GLOBAL agricultural prices of wheat, corn, soybeans and nearly everything else have moved materially higher over the past six weeks or so.
The driver has been written about ad nauseam, and in much better fashion than I would be able to articulate.
To summarise, the Brazilian corn crop has had a shocking season, while demand (especially out of China) has been amazingly strong, so the global feed complex is historically tight and hence prices have been rallying.
These production issues and subsequent rallies are a fantastic opportunity for Australian growers.
Over the past three years, high prices have been a result of the Australian drought, where yield deficiencies have been the driver of massive prices.
The current offshore rally is driven by the plight of growers in predominantly Brazil, Canada, and parts of the US.
The opportunity for Australian growers is in the ability to take some price risk off the table for new season wheat and canola at very attractive levels.
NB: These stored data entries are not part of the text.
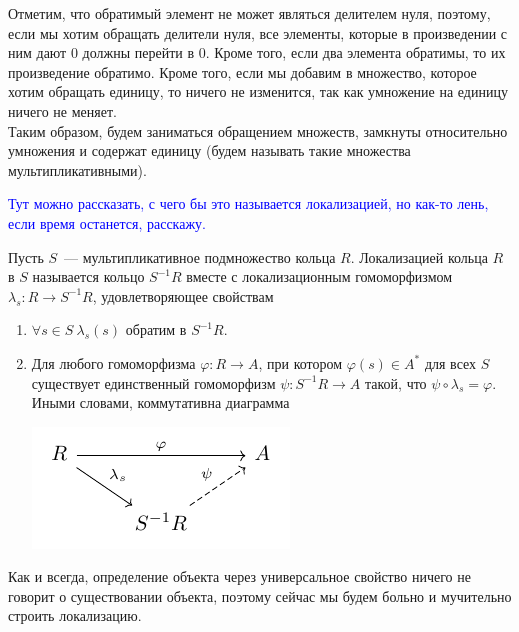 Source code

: \documentclass[11pt]{report}
\begin{document}
    \begin{remark}
        Отметим, что обратимый элемент не может являться делителем нуля, поэтому, если мы хотим обращать делители нуля,
        все элементы, которые в произведении с ним дают 0 должны перейти в 0. Кроме того, если два элемента обратимы, то их
        произведение обратимо. Кроме того, если мы добавим в множество, которое хотим обращать единицу, то ничего не изменится, так как
        умножение на единицу ничего не меняет. \\

        Таким образом, будем заниматься обращением множеств, замкнуты относительно умножения и содержат единицу (будем называть такие
        множества мультипликативными).
    \end{remark}
    \textcolor{blue}{Тут можно рассказать, с чего бы это называется локализацией, но как-то лень, если время останется, расскажу.}
    \begin{definition}
        Пусть $S$~--- мультипликативное подмножество кольца $R$. Локализацией кольца $R$ в $S$ называется кольцо $S^{-1}R$ вместе с
        локализационным гомоморфизмом $\lambda_s\colon R \to S^{-1}R$, удовлетворяющее свойствам
        \begin{enumerate}
            \item $\forall s \in S \ \lambda_s(s)$ обратим в $S^{-1}R$.
            \item Для любого гомоморфизма $\varphi\colon R \to A$, при котором $\varphi(s) \in A^{*}$ для всех $S$ существует
                  единственный гомоморфизм $\psi\colon S^{-1}R \to A$ такой, что $\psi \circ \lambda_s = \varphi$.
                  Иными словами, коммутативна диаграмма
                  \begin{center}
                      \includegraphics[scale = 1]{cd.pdf}
                  \end{center}

        \end{enumerate}
    \end{definition}

    Как и всегда, определение объекта через универсальное свойство ничего не говорит о существовании объекта, поэтому
    сейчас мы будем больно и мучительно строить локализацию.\\
\end{document}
The December-21 Chicago Board of Trade (CBoT) Wheat Swap briefly traded at $358 per tonne, while the MATIF November-21 Rapeseed Swap traded over $840/t a couple of weeks back.
Now for those who haven't had the start to the cropping season we'd hope for, waiting for a break in the weather is absolutely fair.
However, for those who have and are normally active in grain marketing around this time, these opportunities need to be capitalised on.
When markets are tearing higher, its often the case we get reluctant and expect the rally to continue and therefore do nothing.
On top of this, if we expect prices to keep rising, we think of the decision to buy or sell as binary (i.e. if I think prices will go higher, I wont sell anything).
This is where we run into trouble, as what goes up must come down, as we have seen in global wheat markets in the past week or so.
Not selling into the rally or when the Swap was $350/t was to say, I am happy to have 100 per cent of my crop estimate exposed to higher prices from here.
This is a risky proposition.
The question was not should I take this opportunity to sell at these prices or not, it was how much of my production should I protect at these levels?
If we sold 10pc to 20pc at these prices, and the rally marched on, would we be unhappy with 80pc to 90pc of our future production exposed to this outcome, unlikely.
In reality, the CBoT Dec-21 Wheat Swap has fallen about $40/t recently.
This has happened in a blink of an eye, catching all those holding off selling by surprise.
The market very well might turn back higher from here, it has plenty of reasons to do so.
For those who were disciplined in their price risk management, they can rest easy knowing they have some protection on if prices continue to move south.